Dr. Shigematsu has been an ISDS member since from the 3rd annual meeting in Boston, when CDC was still running the National Syndromic Surveillance Conference. Since then she has attended several annual conferences. Most recently, she joined a group for “Social Media for Disease Surveillance Literature Review” activity and “CDC/ISDS ICD-10 Transition Project” to work together with ISDS members. The National Institute of Infectious Diseases manages national notification and sentinel reporting system, plays role as a technical advisory to the Ministry of Health, Labour, and Welfare, provide detail diagnostics for infectious disease as the reference laboratory, and act as multiple WHO collaboration centres. She is stationed in the IDSC, which is surveillance center oversight national notification system. Starting from this ancient basic surveillance, her work expanded to indicator (symptom) based syndromic surveillance during the period of SARS and H5N1 avian influenza epidemic, then to event based cluster surveillance and internet/rumour surveillance for early detection and prevention. She currently serves as the Japanese expert for Global Health Security Initiative Action Group Project for Early Alerting and Response, working with multiple public health institute of G7 countries, Mexico, ECDC and Joint Research Centre for European Commission.

Rosalie Phillips, MPH

Board Secretary (2013)

Phillips is Executive Director of Tufts Health Care Institute (THCI) and Director of the Office of Continuing Education (OCE) of Tufts University School of Medicine (TUSM). Phillips is responsible for the overall planning, development and management of THCI and the TUSM OCE. She leads initiatives to develop and disseminate THCI’s and the OCE’s educational and training resources for health professionals, with the ultimate goal of improving patient care through education. She was the principal investigator and project director for THCI’s online learning dissemination project, funded through the U.S. Department of Education.                                        

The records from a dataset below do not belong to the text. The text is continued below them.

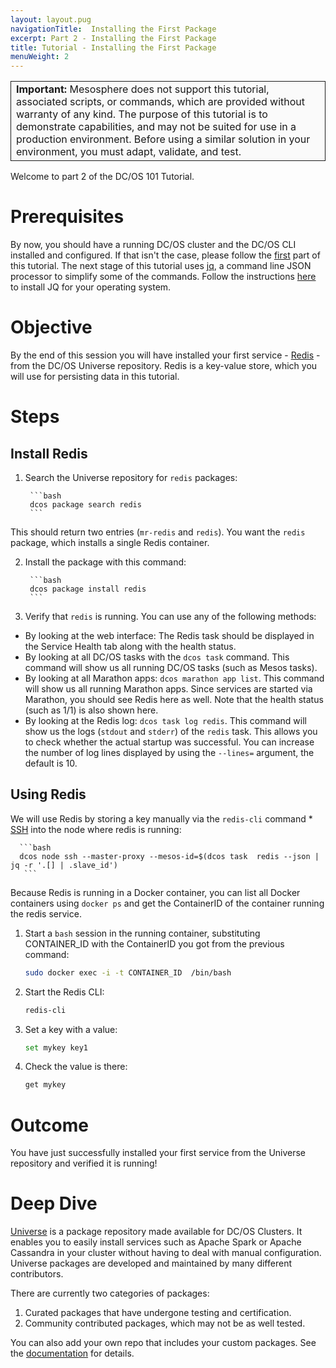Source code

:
 ```yaml
---
layout: layout.pug
navigationTitle:  Installing the First Package
excerpt: Part 2 - Installing the First Package
title: Tutorial - Installing the First Package
menuWeight: 2
---
```



<table class="table" bgcolor="#FAFAFA"> <tr> <td style="border-left: thin solid; border-top: thin solid; border-bottom: thin solid;border-right: thin solid;"><b>Important:</b> Mesosphere does not support this tutorial, associated scripts, or commands, which are provided without warranty of any kind. The purpose of this tutorial is to demonstrate capabilities, and may not be suited for use in a production environment. Before using a similar solution in your environment, you must adapt, validate, and test.</td> </tr> </table>

Welcome to part 2 of the DC/OS 101 Tutorial.


# Prerequisites
By now, you should have a running DC/OS cluster and the DC/OS CLI installed and configured. If that isn't the case, please follow the [first](/dcos/1.11/tutorials/dcos-101/cli/) part of this tutorial.
The next stage of this tutorial uses [jq](https://stedolan.github.io/jq/), a command line JSON processor to simplify some of the commands. Follow the instructions [here](https://stedolan.github.io/jq/download/) to install JQ for your operating system.

# Objective
By the end of this session you will have installed your first service - [Redis](https://redislabs.com/) - from the DC/OS Universe repository. Redis is a key-value store, which you will use for persisting data in this tutorial.

# Steps

## Install Redis
1. Search the Universe repository for `redis` packages:

        ```bash
        dcos package search redis
        ```
  This should return two entries (`mr-redis` and `redis`). You want the `redis` package, which installs a single Redis container. 
      
2. Install the package with this command:

        ```bash
        dcos package install redis
        ```

1. Verify that `redis` is running. You can use any of the following methods:
- By looking at the web interface: The Redis task should be displayed in the Service Health tab along with the health status.
- By looking at all DC/OS tasks with the `dcos task` command. This command will show us all running DC/OS tasks (such as Mesos tasks).
- By looking at all Marathon apps: `dcos marathon app list`. This command will show us all running Marathon apps. Since services are started via Marathon, you should see Redis here as well. Note that the health status (such as 1/1) is also shown here.
- By looking at the Redis log: `dcos task log redis`. This command will show us the logs (`stdout` and `stderr`) of the `redis` task. This allows you to check whether the actual startup was successful. You can increase the number of log lines displayed by using the `--lines=` argument, the default is 10.  

## Using Redis

We will use Redis by storing a key manually via the `redis-cli` command
    * [SSH](/dcos/1.11/administering-clusters/sshcluster/) into the node where redis is running:

      ```bash
      dcos node ssh --master-proxy --mesos-id=$(dcos task  redis --json |  jq -r '.[] | .slave_id')
       ```

Because Redis is running in a Docker container, you can list all Docker containers using `docker ps` and get the ContainerID of the container running the redis service. 

1. Start a `bash` session in the running container, substituting CONTAINER_ID with the ContainerID you got from the previous command:

      ```bash
      sudo docker exec -i -t CONTAINER_ID  /bin/bash
      ```

1. Start the Redis CLI:

      ```bash
      redis-cli
      ```

 1. Set a key with a value:

      ```bash
      set mykey key1
      ```

1. Check the value is there:

      ```bash
      get mykey
      ```

# Outcome
  You have just successfully installed your first service from the Universe repository and verified it is running!

# Deep Dive
  [Universe](https://github.com/mesosphere/universe) is a package repository made available for DC/OS Clusters.
  It enables you to easily install services such as Apache Spark or Apache Cassandra in your cluster without having to deal with manual configuration. Universe packages are developed and maintained by many different contributors.

  There are currently two categories of packages:
  1. Curated packages that have undergone testing and certification.
  1. Community contributed packages, which may not be as well tested.

  You can also add your own repo that includes your custom packages. See the [documentation](/dcos/1.11/administering-clusters/repo/) for details.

Phillips has had more than 30 years of experience in health plans and academic medical settings. She has held a range of managerial, staff, and research positions in health care organizations, including 10 years as a senior manager at the Harvard Community Health Plan. Prior to her current position, she was vice president for Strategy and External Affairs at Tufts-New England Medical Center in Boston, Massachusetts. Ms. Phillips is an Assistant Clinical Professor in the Department of Public Health and Community Medicine at Tufts University School of Medicine. She has a Bachelor’s degree from Radcliffe College at Harvard University and holds a Master of Public Health degree from the University of Michigan.